Just pushed results from running the changepoint model on the control/exclosure samples, with the LDA from all the samples at once.

Interestingly, this gives us similar results as models with the weights proportional to sample size: two changepoints for both plot types, but at different times.

It finds a changepoint in the mid-1980s for the controls, which looks to me like Topic 2 (mostly DM/DO) taking over from Topic 5 (DS/DM). The second one for controls is in the late 1990s, and it looks to me like Topic 1/2 (PP, DM/DO) become dominant and Topic 5 (DS/DM) pops up every now and again.

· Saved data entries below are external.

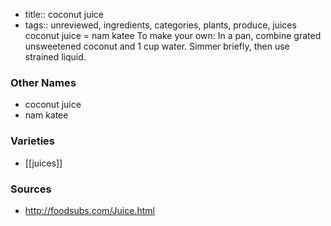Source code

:- title:: coconut juice
- tags:: unreviewed, ingredients, categories, plants, produce, juices
coconut juice = nam katee To make your own: In a pan, combine grated unsweetened coconut and 1 cup water. Simmer briefly, then use strained liquid.

### Other Names

* coconut juice
* nam katee

### Varieties

* [[juices]]

### Sources
* http://foodsubs.com/Juice.html
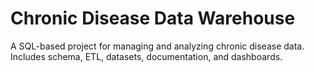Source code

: # Chronic Disease Data Warehouse

A SQL-based project for managing and analyzing chronic disease data.  
Includes schema, ETL, datasets, documentation, and dashboards.
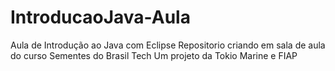 # IntroducaoJava-Aula
Aula de Introdução ao Java com Eclipse
Repositorio criando em sala de aula do curso Sementes do Brasil Tech
Um projeto da Tokio Marine e FIAP
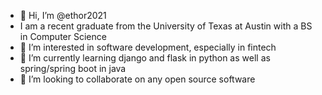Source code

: - 👋 Hi, I’m @ethor2021
- I am a recent graduate from the University of Texas at Austin with a BS in Computer Science
- 👀 I’m interested in software development, especially in fintech
- 🌱 I’m currently learning django and flask in python as well as spring/spring boot in java
- 💞️ I’m looking to collaborate on any open source software

<!---
ethor2021/ethor2021 is a ✨ special ✨ repository because its `README.md` (this file) appears on your GitHub profile.
You can click the Preview link to take a look at your changes.
--->
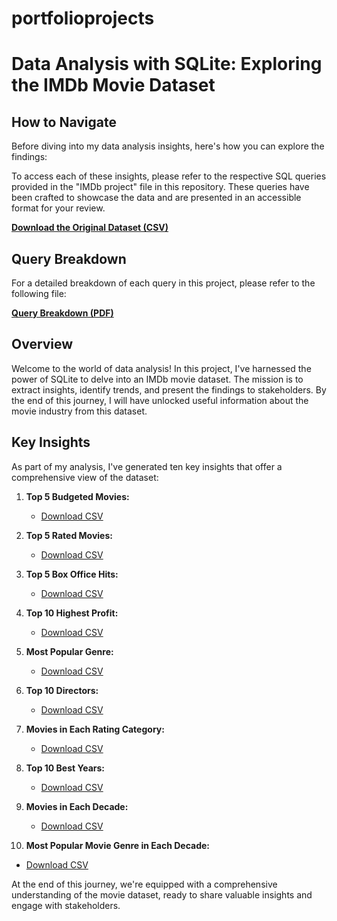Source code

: # portfolioprojects
# Data Analysis with SQLite: Exploring the IMDb Movie Dataset

## How to Navigate
Before diving into my data analysis insights, here's how you can explore the findings:

To access each of these insights, please refer to the respective SQL queries provided in the "IMDb project" file in this repository. These queries have been crafted to showcase the data and are presented in an accessible format for your review.

**[Download the Original Dataset (CSV)](https://github.com/KitFoxAme/portfolioprojects/blob/main/IMDB%20Top%20250%20Movies%20Cleaned%20version%20-%20IMDB%20Top%20250%20Movies%20.csv)**

## Query Breakdown
For a detailed breakdown of each query in this project, please refer to the following file:

**[Query Breakdown (PDF)](https://github.com/KitFoxAme/portfolioprojects/blob/main/IMDb%20project)**

## Overview
Welcome to the world of data analysis! In this project, I've harnessed the power of SQLite to delve into an IMDb movie dataset. The mission is to extract insights, identify trends, and present the findings to stakeholders. By the end of this journey, I will have unlocked useful information about the movie industry from this dataset.

## Key Insights
As part of my analysis, I've generated ten key insights that offer a comprehensive view of the dataset:

1. **Top 5 Budgeted Movies:**
   - [Download CSV](https://github.com/KitFoxAme/portfolioprojects/blob/main/Top_5_Budgeted.csv)

2. **Top 5 Rated Movies:** 
   - [Download CSV](https://github.com/KitFoxAme/portfolioprojects/blob/main/Top_5_HighestRated.csv)

3. **Top 5 Box Office Hits:**
   - [Download CSV](https://github.com/KitFoxAme/portfolioprojects/blob/main/Top_5_BoxOffice.csv)

4. **Top 10 Highest Profit:**
   - [Download CSV](https://github.com/KitFoxAme/portfolioprojects/blob/main/Top_10_MostProfitable.csv)

5. **Most Popular Genre:**
   - [Download CSV](https://github.com/KitFoxAme/portfolioprojects/blob/main/Top_5_PopularGenres.csv)

6. **Top 10 Directors:**
   - [Download CSV](https://github.com/KitFoxAme/portfolioprojects/blob/main/Top_10_Directors.csv)

7. **Movies in Each Rating Category:** 
   - [Download CSV](https://github.com/KitFoxAme/portfolioprojects/blob/main/Rating_Count.csv)

8. **Top 10 Best Years:** 
   - [Download CSV](https://github.com/KitFoxAme/portfolioprojects/blob/main/Top_10_BestYears.csv)

9. **Movies in Each Decade:** 
   - [Download CSV](https://github.com/KitFoxAme/portfolioprojects/blob/main/Movies_By_Decade.csv)

10. **Most Popular Movie Genre in Each Decade:** 
   - [Download CSV](https://github.com/KitFoxAme/portfolioprojects/blob/main/PopularGenre_Decades.csv)

At the end of this journey, we're equipped with a comprehensive understanding of the movie dataset, ready to share valuable insights and engage with stakeholders.

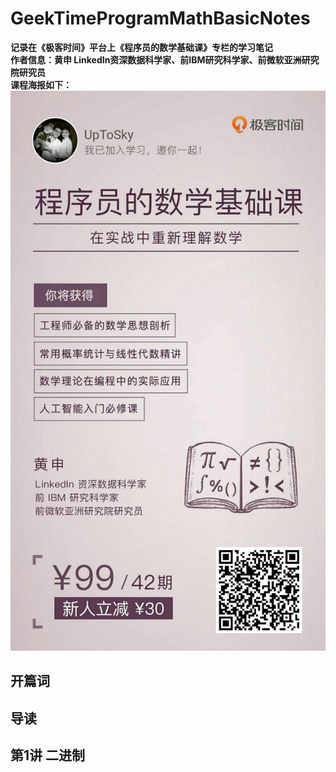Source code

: # GeekTimeProgramMathBasicNotes
**记录在《极客时间》平台上《程序员的数学基础课》专栏的学习笔记**  
**作者信息：黄申 LinkedIn资深数据科学家、前IBM研究科学家、前微软亚洲研究院研究员**    
**课程海报如下：**  
![课程海报](./picture/math.jpg )  
## 开篇词

## 导读

## 第1讲 二进制
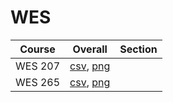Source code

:# WES

| Course | Overall | Section |
| ------ | ------- | ------- |
| WES 207 | [csv](https://github.com/UCSD-Historical-Enrollment-Data/2024Spring/blob/main/overall/WES%20207.csv), [png](https://raw.githubusercontent.com/UCSD-Historical-Enrollment-Data/2024Spring/main/plot_overall/WES%20207.png) |  |
| WES 265 | [csv](https://github.com/UCSD-Historical-Enrollment-Data/2024Spring/blob/main/overall/WES%20265.csv), [png](https://raw.githubusercontent.com/UCSD-Historical-Enrollment-Data/2024Spring/main/plot_overall/WES%20265.png) |  |
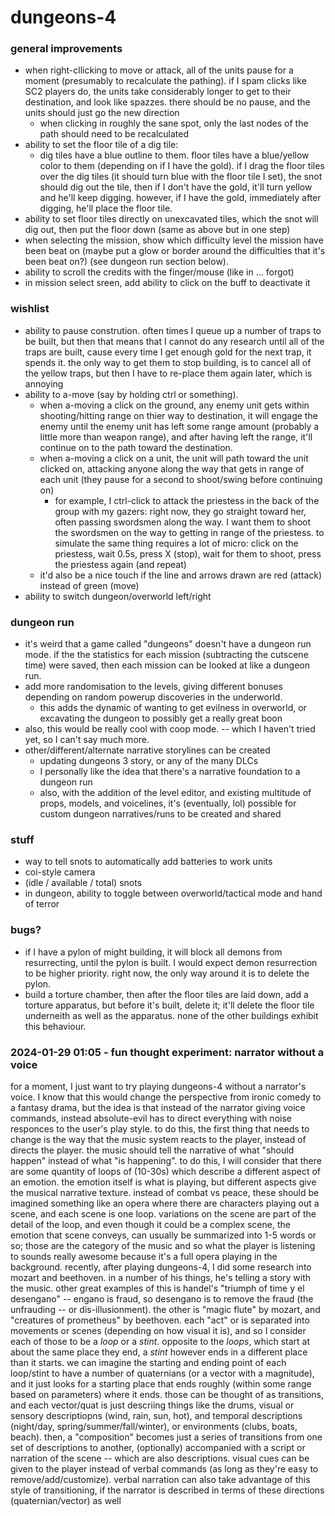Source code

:# dungeons-4

### general improvements
- when right-cllicking to move or attack, all of the units pause for a moment (presumably to recalculate the pathing). if I spam clicks like SC2 players do, the units take considerably longer to get to their destination, and look like spazzes. there should be no pause, and the units should just go the new direction
	- when clicking in roughly the sane spot, only the last nodes of the path should need to be recalculated
- ability to set the floor tile of a dig tile:
	- dig tiles have a blue outline to them. floor tiles have a blue/yellow color to them (depending on if I have the gold). if I drag the floor tiles over the dig tiles (it should turn blue with the floor tile I set), the snot should dig out the tile, then if I don't have the gold, it'll turn yellow and he'll keep digging. however, if I have the gold, immediately after digging, he'll place the floor tile.
- ability to set floor tiles directly on unexcavated tiles, which the snot will dig out, then put the floor down (same as above but in one step)
- when selecting the mission, show which difficulty level the mission have been beat on (maybe put a glow or border around the difficulties that it's been beat on?) (see dungeon run section below).
- ability to scroll the credits with the finger/mouse (like in ... forgot)
- in mission select sreen, add ability to click on the buff to deactivate it

### wishlist
- ability to pause constrution. often times I queue up a number of traps to be built, but then that means that I cannot do any research until all of the traps are built, cause every time I get enough gold for the next trap, it spends it. the only way to get them to stop building, is to cancel all of the yellow traps, but then I have to re-place them again later, which is annoying
- ability to a-move (say by holding ctrl or something).
	- when a-moving a click on the ground, any enemy unit gets within shooting/hitting range on thier way to destination, it will engage the enemy until the enemy unit has left some range amount (probably a little more than weapon range), and after having left the range, it'll continue on to the path toward the destination.
	- when a-moving a click on a unit, the unit will path toward the unit clicked on, attacking anyone along the way that gets in range of each unit (they pause for a second to shoot/swing before continuing on)
		- for example, I ctrl-click to attack the priestess in the back of the group with my gazers: right now, they go straight toward her, often passing swordsmen along the way. I want them to shoot the swordsmen on the way to getting in range of the priestess. to simulate the same thing requires a lot of micro: click on the priestess, wait 0.5s, press X (stop), wait for them to shoot, press the priestess again (and repeat)
	- it'd also be a nice touch if the line and arrows drawn are red (attack) instead of green (move)
- ability to switch dungeon/overworld left/right

### dungeon run
- it's weird that a game called "dungeons" doesn't have a dungeon run mode. if the the statistics for each mission (subtracting the cutscene time) were saved, then each mission can be looked at like a dungeon run.
- add more randomisation to the levels, giving different bonuses depending on random powerup discoveries in the underworld.
	- this adds the dynamic of wanting to get evilness in overworld, or excavating the dungeon to possibly get a really great boon
- also, this would be really cool with coop mode. -- which I haven't tried yet, so I can't say much more.
- other/different/alternate narrative storylines can be created
	- updating dungeons 3 story, or any of the many DLCs
	- I personally like the idea that there's a narrative foundation to a dungeon run
	- also, with the addition of the level editor, and existing multitude of props, models, and voicelines, it's (eventually, lol) possible for custom dungeon narratives/runs to be created and shared

### stuff
- way to tell snots to automatically add batteries to work units
- coi-style camera
- (idle / available / total) snots
- in dungeon, ability to toggle between overworld/tactical mode and hand of terror

### bugs?
- if I have a pylon of might building, it will block all demons from resurrecting, until the pylon is built. I would expect demon resurrection to be higher priority. right now, the only way around it is to delete the pylon.
- build a torture chamber, then after the floor tiles are laid down, add a torture apparatus, but before it's built, delete it; it'll delete the floor tile underneith as well as the apparatus. none of the other buildings exhibit this behaviour.

### 2024-01-29 01:05 - fun thought experiment: narrator without a voice

for a moment, I just want to try playing dungeons-4 without a narrator's voice. I know that this would change the perspective from ironic comedy to a fantasy drama, but the idea is that instead of the narrator giving voice commands, instead absolute-evil has to direct everything with noise responces to the user's play style.
to do this, the first thing that needs to change is the way that the music system reacts to the player, instead of directs the player. the music should tell the narrative of what "should happen" instead of what "is happening". to do this, I will consider that there are some quantity of loops of (10-30s) which describe a different aspect of an emotion. the emotion itself is what is playing, but different aspects give the musical narrative texture. instead of combat vs peace, these should be imagined something like an opera where there are characters playing out a scene, and each scene is one loop. variations on the scene are part of the detail of the loop, and even though it could be a complex scene, the emotion that scene conveys, can usually be summarized into 1-5 words or so; those are the category of the music and so what the player is listening to sounds really awesome because it's a full opera playing in the background.
	recently, after playing dungeons-4, I did some research into mozart and beethoven. in a number of his things, he's telling a story with the music. other great examples of this is handel's "triumph of time y el desengano" -- engano is fraud, so desengano is to remove the fraud (the unfrauding -- or dis-illusionment). the other is "magic flute" by mozart, and "creatures of prometheus" by beethoven. each "act" or is separated into movements or scenes (depending on how visual it is), and so I consider each of those to be a *loop* or a *stint*.
opposite to the *loops*, which start at about the same place they end, a *stint* however ends in a different place than it starts. we can imagine the starting and ending point of each loop/stint to have a number of quaternians (or a vector with a magnitude), and it just looks for a starting place that ends roughly (within some range based on parameters) where it ends. those can be thought of as transitions, and each vector/quat is just descriing things like the drums, visual or sensory descriptiopns (wind, rain, sun, hot), and temporal descriptions (night/day, spring/summer/fall/winter), or environments (clubs, boats, beach). then, a "composition" becomes just a series of transitions from one set of descriptions to another, (optionally) accompanied with a script or narration of the scene -- which are also descriptions.
visual cues can be given to the player instead of verbal commands (as long as they're easy to remove/add/customize).
verbal narration can also take advantage of this style of transitioning, if the narrator is described in terms of these directions (quaternian/vector) as well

This in contrast to Topics 2 (DM/DO) and 3 (PB) really being on top for a while.

For the exclosures, the changepoints are in the late 1990s and in 2010. Like before, they seem to bracket a period when topic 3 (PB) was dominant. Before, it's mixed; after, it's still mixed but with topic 1 (PP) mostly dominant.

I think it's funny that we keep getting this 2 changepoints result. Other than that confusion, I agree that this looks to me like the controls and exclosures are not synchronized WRT when they are dominated by a single topic/a mixture, and they can undergo shifts independent of each other, but environmental conditions can force changepoints across plot types (late 1990s).

emchristensen commented 6 years ago

Hmmmmmmm. While it feels a little disconcerting that it keeps coming up with 2 changepoints instead of 4 like we found before, these changepoints do seem to make sense. I think you're right, the changepoint model seems to be grabbing on to the points where the main (dominant) topic changes, or when dominance by a single topic changes to mixed-dominance. This seems different from what the old version of the changepoint model was coming up with (in the paper, it picked up that weird changepoint in 1995 that involved just the rare topics), though I'm ok with this new result too because the differences it's focusing on are ecologically meaningful and interesting. I'll ask if Juniper has any insight on that...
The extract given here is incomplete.